Danny would kick his feet against his chair, shriek, “Don’t want to go,” take a handful of scrambled egg and throw it on the floor.
“Do you
want to stay here with Mummy and Daddy?”
“No.”
“Don’t you want to go for a ride with Isabelle?”
“Hate Isabelle.” Danny would pound the table and scream.
“What do you want to do?”
Danny would reach for another handful of eggs, but if Anne beat him to it and took the eggs out of his hand, Danny would start to cry.
So it went: Danny kicking and screaming, throwing his food, behaving, well, like a two-year-old.
“But you said—”
“No.”
“But you asked—”
“No.”
“But you wanted—”
“No. No. No.”
Some mornings, Anne would scream back at him, and when Danny threw eggs at her she’d snatch the plate and shout, “Then, don’t eat your breakfast,” and scrape the food into the garbage. Or Jack would grab Danny’s bowl of cereal just before the small hands pushed it to the floor, and leave Danny sitting in his high chair kicking and screaming at the empty room.

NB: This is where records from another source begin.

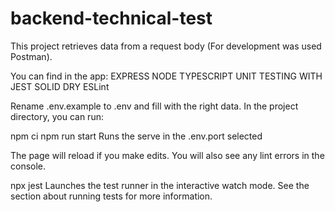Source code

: # backend-technical-test

This project retrieves data from a request body (For development was used Postman).

You can find in the app:
EXPRESS
NODE
TYPESCRIPT
UNIT TESTING WITH JEST
SOLID
DRY
ESLint

Rename .env.example to .env and fill with the right data. In the project directory, you can run:

npm ci
npm run start
Runs the serve in the .env.port selected

The page will reload if you make edits.
You will also see any lint errors in the console.

npx jest
Launches the test runner in the interactive watch mode.
See the section about running tests for more information.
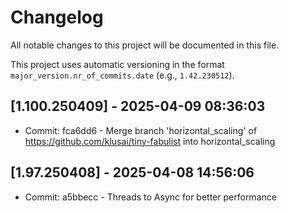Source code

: # Changelog

All notable changes to this project will be documented in this file.

This project uses automatic versioning in the format `major_version.nr_of_commits.date` (e.g., `1.42.230512`). 
## [1.100.250409] - 2025-04-09 08:36:03

- Commit: fca6dd6 - Merge branch 'horizontal_scaling' of https://github.com/klusai/tiny-fabulist into horizontal_scaling

## [1.97.250408] - 2025-04-08 14:56:06

- Commit: a5bbecc - Threads to Async for better performance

By the time Isabelle arrived, Jack and Anne were dripping sweat, exhausted and in no mood to coddle or charm their little boy. They warned Isabelle about Danny’s present mood—they all spoke French so Danny wouldn’t understand. “L’enfant terrible,” Anne explained.
Isabelle smiled, lifted Danny to her ample bosom and a moment later he was sitting on her lap, eating what remained of his breakfast, drinking milk out of his cup and, after hugs and kisses to Mummy and Daddy, grinning happily and handsome from inside Isabelle’s pickup truck.
“Not exactly sleep-inducing,” Anne said, as they walked upstairs to their bedroom.
The evenings, after supper, were the most difficult. Danny, tired but too excited to go to bed, hurled himself through the house, distracted for a moment by a toy, then zipped through the big room, yelling, banging books together, throwing them in the air, jumping at whatever caught his attention, laughing, screaming, hopping along the furniture. Anne managed to keep her brushes on a shelf beyond his reach, or Danny surely would have scattered them on his way upstairs to Jack’s room, where he banged on the typewriter, doing little damage to the work-in-progress, until he mastered the technique of turning on the typewriter—the law of averages notwithstanding, Danny never managed an actual word, let alone a masterpiece.